2023年10月11日(旧暦八月二十七日) 虚空蔵さん 元禄二年八月二十八日(1689年10月11日)
二十八日、大垣に滞在していた芭蕉は美濃赤坂の明星輪寺(地元では今も虚空蔵さんと呼ばれ、毎朝標高200mを越える金生山のきつい坂を上るお年寄りの姿が絶えません。)を参詣します。大垣から美濃路、養老街道を経て二里ほどの距離です。芭蕉は貞享元年「野晒紀行」の途次に、もしかしたら寄っていたのではないかと思います。
金生山からは岐阜、大垣、関ヶ原は一望のもとに見渡せ、関ケ原などの戦いの時の重要な物見地点だったかもしれません。そう思わせるような開けた視界でした。

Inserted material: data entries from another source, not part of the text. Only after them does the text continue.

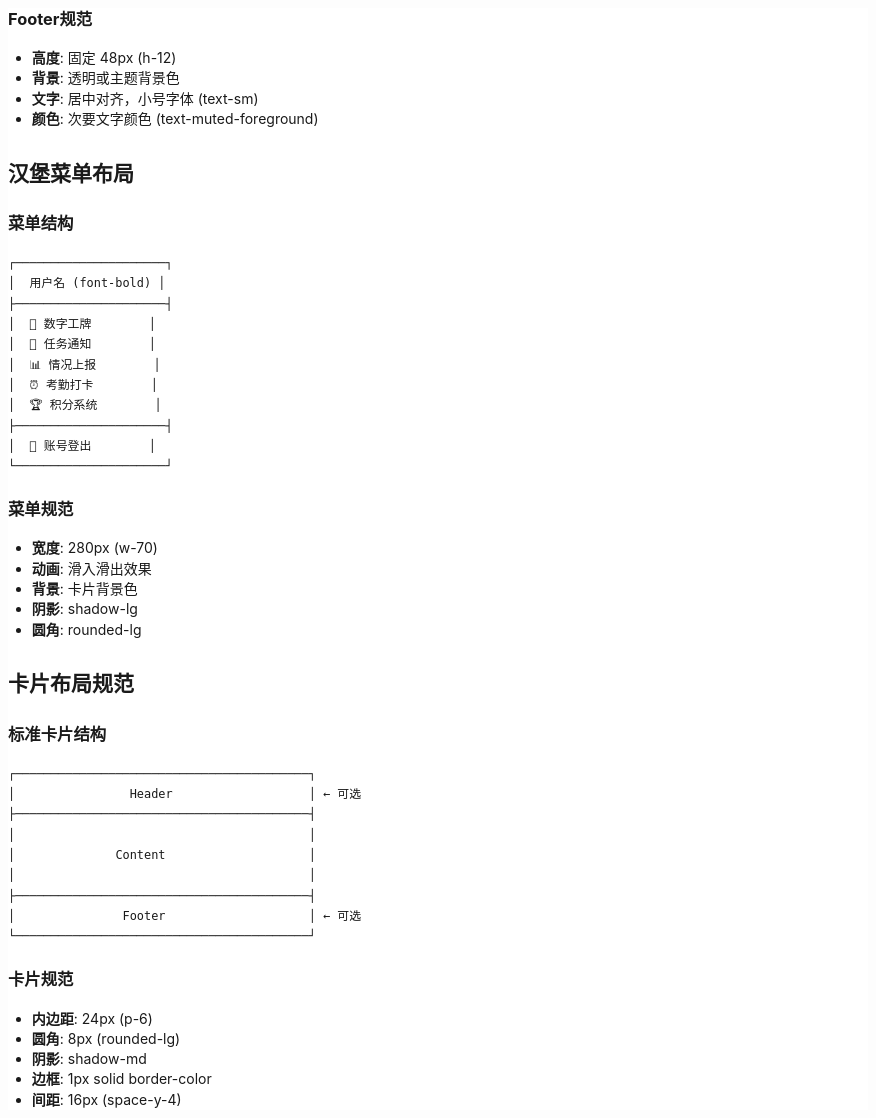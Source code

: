 ### Footer规范
- **高度**: 固定 48px (h-12)
- **背景**: 透明或主题背景色
- **文字**: 居中对齐，小号字体 (text-sm)
- **颜色**: 次要文字颜色 (text-muted-foreground)

## 汉堡菜单布局

### 菜单结构
```
┌─────────────────────┐
│  用户名 (font-bold) │
├─────────────────────┤
│  📱 数字工牌        │
│  🔔 任务通知        │
│  📊 情况上报        │
│  ⏰ 考勤打卡        │
│  🏆 积分系统        │
├─────────────────────┤
│  🚪 账号登出        │
└─────────────────────┘
```

### 菜单规范
- **宽度**: 280px (w-70)
- **动画**: 滑入滑出效果
- **背景**: 卡片背景色
- **阴影**: shadow-lg
- **圆角**: rounded-lg

## 卡片布局规范

### 标准卡片结构
```
┌─────────────────────────────────────────┐
│                Header                   │ ← 可选
├─────────────────────────────────────────┤
│                                         │
│              Content                    │
│                                         │
├─────────────────────────────────────────┤
│               Footer                    │ ← 可选
└─────────────────────────────────────────┘
```

### 卡片规范
- **内边距**: 24px (p-6)
- **圆角**: 8px (rounded-lg)
- **阴影**: shadow-md
- **边框**: 1px solid border-color
- **间距**: 16px (space-y-4)
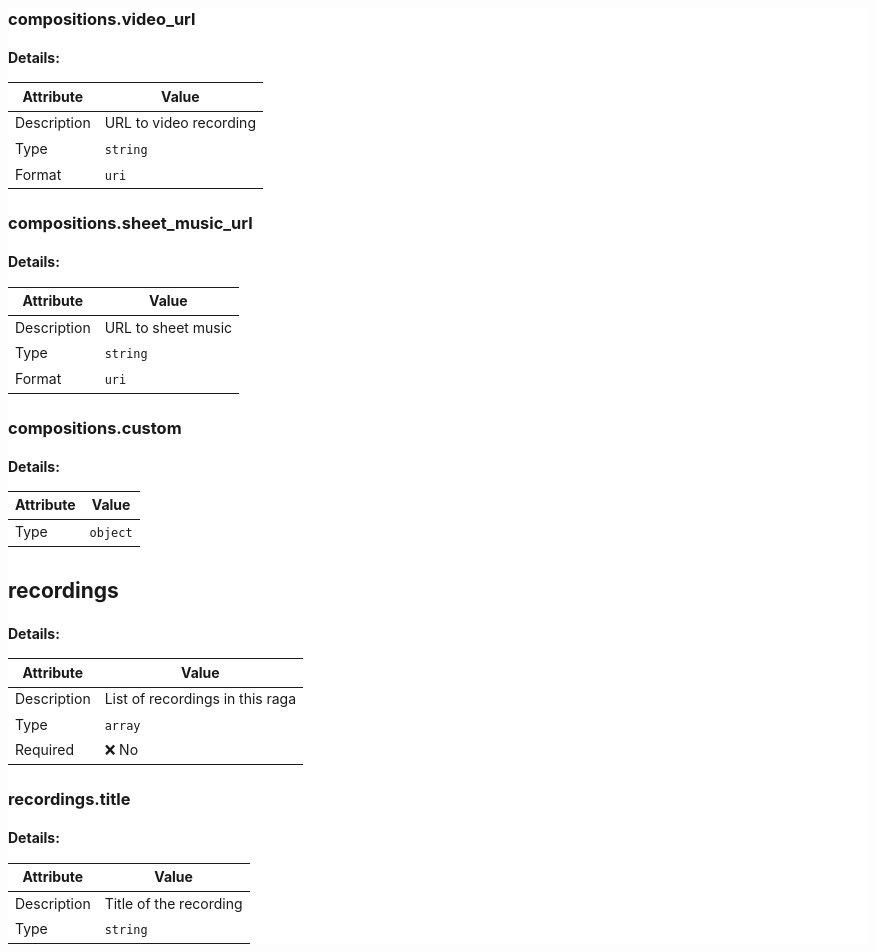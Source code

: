 ### compositions.video_url

**Details:**

| Attribute | Value |
|-----------|-------|
| Description | URL to video recording |
| Type | `string` |
| Format | `uri` |

### compositions.sheet_music_url

**Details:**

| Attribute | Value |
|-----------|-------|
| Description | URL to sheet music |
| Type | `string` |
| Format | `uri` |

### compositions.custom

**Details:**

| Attribute | Value |
|-----------|-------|
| Type | `object` |

## recordings

**Details:**

| Attribute | Value |
|-----------|-------|
| Description | List of recordings in this raga |
| Type | `array` |
| Required | ❌ No |

### recordings.title

**Details:**

| Attribute | Value |
|-----------|-------|
| Description | Title of the recording |
| Type | `string` |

「赤坂の虚空蔵にて、八月二十八日、奥の院/ 鳩の声身に入(し)みわたる岩戸哉」
明星輪寺の本堂は岩山に建て掛けて建築されており、御本尊の虚空蔵菩薩は大蛇がとぐろを巻いたように見える岩の洞窟の中におられます。
虚空蔵さんは大垣藩主戸田氏の祈祷所でしたから、芭蕉が訪れた頃には既に賑わっていたそうです。